Est-ce raisonnable de garder autant d’encaisse?

L’histoire prouve que non. Le graphique ci-dessus montre que le niveau d’encaisse a atteint 26,1 % en mars 2020. Rétrospectivement, mars 2020 n’était-il pas le moment idéal pour détenir 0 % d’encaisse?

Certains lecteurs m’accuseront d’être un « quart-arrière du lundi matin » (Monday morning quarterback) puisqu’il est effectivement facile de commenter le passé. Pourtant, cette relation inverse entre le niveau d’encaisse et le niveau des marchés boursiers ne date pas d’hier. Pour le prouver, j’ai relevé les données concernant le niveau d’encaisse des investisseurs autonomes américains depuis décembre 1987 (zone en vert sur le graphique ci-dessous). J’ai également pris soin de superposer la performance du S&P 500 durant la même période (ligne rouge). Le résultat est fascinant!

Que nous apprend ce graphique?

Premièrement, l’investisseur autonome moyen conserve en tout temps une encaisse trop élevée. Entre 1987 et 2022, le plus bas niveau d’encaisse enregistré a été de 11 % en mars 1998. Sur cette période d’environ 35 ans, le niveau moyen de l’encaisse s’est élevé à 22 % du portefeuille d’un investisseur. Même si l’encaisse peut procurer un léger rendement, celui-ci n’approche certainement pas le rendement annuel composé de 10,5 % du marché boursier durant la période. Trop d’encaisse, pendant plusieurs années, nuit sérieusement aux rendements à long terme.

Le deuxième point est que les investisseurs autonomes ne déploient pas leur encaisse lorsque les occasions se présentent. En septembre 2002, l’encaisse des investisseurs autonomes atteignait 38,6 %. La période correspond au creux du marché boursier qui a suivi l’éclatement de la bulle technologique. En mars 2009, ces mêmes investisseurs détenaient 44,8 % d’encaisse, ce qui correspond précisément au creux de la crise financière de 2008-09.
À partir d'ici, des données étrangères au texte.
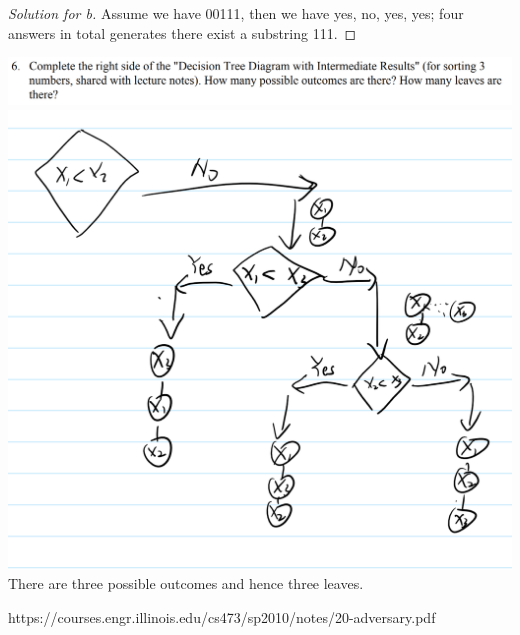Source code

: \documentclass[12pt]{article}
\begin{document}
\begin{proof}[Solution for b]
	Assume we have 00111, then we have yes, no, yes, yes; four answers in total generates there exist a substring 111.
\end{proof}
\includegraphics[scale=0.22]{6.png}
\includegraphics[scale=0.2]{6_a.png}
There are three possible outcomes and hence three leaves.
\begin{thebibliography}{ch}
	https://courses.engr.illinois.edu/cs473/sp2010/notes/20-adversary.pdf
\end{thebibliography}
\end{document}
Conclusion : les investisseurs autonomes ne réussissent pas à déployer leur encaisse convenablement.

La logique ne serait-elle pas de voir le niveau d’encaisse baisser au fur et à mesure que les marchés corrigent? Si le creux de mars 2009 n’était pas l’occasion idéale pour déployer ses liquidités, quand alors?

Lorsque les marchés corrigent, j’ai l’impression que les investisseurs attendent avant de déployer leur encaisse car ils espèrent acheter au bas du marché. Malheureusement, c’est presque impossible. En agissant de la sorte, ils manquent le creux et ne profitent pas du rebond, laissant ainsi beaucoup d’argent sur la table. Si vous êtes un investisseur à long terme, il n’y a aucun problème à ce que vous soyez pleinement investi avant que le marché atteigne un creux.

Votre portefeuille actuel renferme-t-il trop d’encaisse? Si c’est le cas, l’histoire prouve que vous trouverez rarement le moment parfait pour déployer vos liquidités. Par exemple, il est actuellement impossible de savoir si les marchés continueront de baisser. Toutefois, je suis convaincu que la baisse depuis le début de l’année vous offre fort probablement quelques occasions de déployer au moins une partie de votre encaisse.